## Aim of the exercise
Your job is to write out each record precisely as it stands.

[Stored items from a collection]
• • • • • • •
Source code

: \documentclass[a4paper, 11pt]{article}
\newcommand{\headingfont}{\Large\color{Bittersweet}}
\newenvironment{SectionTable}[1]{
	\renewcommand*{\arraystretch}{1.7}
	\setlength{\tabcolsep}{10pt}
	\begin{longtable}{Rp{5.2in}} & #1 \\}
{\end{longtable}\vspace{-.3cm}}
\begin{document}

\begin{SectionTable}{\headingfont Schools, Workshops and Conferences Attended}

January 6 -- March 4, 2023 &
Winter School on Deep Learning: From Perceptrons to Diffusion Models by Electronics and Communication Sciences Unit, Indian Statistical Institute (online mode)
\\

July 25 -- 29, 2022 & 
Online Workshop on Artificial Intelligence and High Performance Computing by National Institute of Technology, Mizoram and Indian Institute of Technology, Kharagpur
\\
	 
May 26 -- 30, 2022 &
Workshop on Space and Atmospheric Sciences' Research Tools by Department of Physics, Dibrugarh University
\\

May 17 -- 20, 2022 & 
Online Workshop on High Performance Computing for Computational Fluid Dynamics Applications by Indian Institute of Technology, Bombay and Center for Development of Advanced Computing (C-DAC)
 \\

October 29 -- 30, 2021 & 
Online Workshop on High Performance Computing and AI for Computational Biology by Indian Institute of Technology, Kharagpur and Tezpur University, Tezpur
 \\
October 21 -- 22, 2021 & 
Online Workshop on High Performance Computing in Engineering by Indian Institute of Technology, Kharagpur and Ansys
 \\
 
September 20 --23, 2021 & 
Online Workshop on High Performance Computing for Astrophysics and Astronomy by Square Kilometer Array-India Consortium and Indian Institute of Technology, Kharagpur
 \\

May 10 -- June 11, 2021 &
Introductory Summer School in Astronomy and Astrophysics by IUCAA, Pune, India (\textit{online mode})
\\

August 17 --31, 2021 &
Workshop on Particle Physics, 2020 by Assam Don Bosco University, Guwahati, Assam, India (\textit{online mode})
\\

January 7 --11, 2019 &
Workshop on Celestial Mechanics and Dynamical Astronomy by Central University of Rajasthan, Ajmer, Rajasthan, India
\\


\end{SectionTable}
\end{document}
• • • • • • •
## Task result
Source code

: \documentclass[a4paper, 11pt]{article}
\newcommand{\headingfont}{\Large\color{Bittersweet}}
\newenvironment{SectionTable}[1]{
	\renewcommand*{\arraystretch}{1.7}
	\setlength{\tabcolsep}{10pt}
	\begin{longtable}{Rp{5.2in}} & #1 \\}
{\end{longtable}\vspace{-.3cm}}
\begin{document}

\begin{SectionTable}{\headingfont Schools, Workshops and Conferences Attended}

January 6 -- March 4, 2023 &
Winter School on Deep Learning: From Perceptrons to Diffusion Models by Electronics and Communication Sciences Unit, Indian Statistical Institute (online mode)
\\

July 25 -- 29, 2022 & 
Online Workshop on Artificial Intelligence and High Performance Computing by National Institute of Technology, Mizoram and Indian Institute of Technology, Kharagpur
\\
	 
May 26 -- 30, 2022 &
Workshop on Space and Atmospheric Sciences' Research Tools by Department of Physics, Dibrugarh University
\\

May 17 -- 20, 2022 & 
Online Workshop on High Performance Computing for Computational Fluid Dynamics Applications by Indian Institute of Technology, Bombay and Center for Development of Advanced Computing (C-DAC)
 \\

October 29 -- 30, 2021 & 
Online Workshop on High Performance Computing and AI for Computational Biology by Indian Institute of Technology, Kharagpur and Tezpur University, Tezpur
 \\
October 21 -- 22, 2021 & 
Online Workshop on High Performance Computing in Engineering by Indian Institute of Technology, Kharagpur and Ansys
 \\
 
September 20 --23, 2021 & 
Online Workshop on High Performance Computing for Astrophysics and Astronomy by Square Kilometer Array-India Consortium and Indian Institute of Technology, Kharagpur
 \\

May 10 -- June 11, 2021 &
Introductory Summer School in Astronomy and Astrophysics by IUCAA, Pune, India (\textit{online mode})
\\

August 17 --31, 2021 &
Workshop on Particle Physics, 2020 by Assam Don Bosco University, Guwahati, Assam, India (\textit{online mode})
\\

January 7 --11, 2019 &
Workshop on Celestial Mechanics and Dynamical Astronomy by Central University of Rajasthan, Ajmer, Rajasthan, India
\\


\end{SectionTable}
\end{document}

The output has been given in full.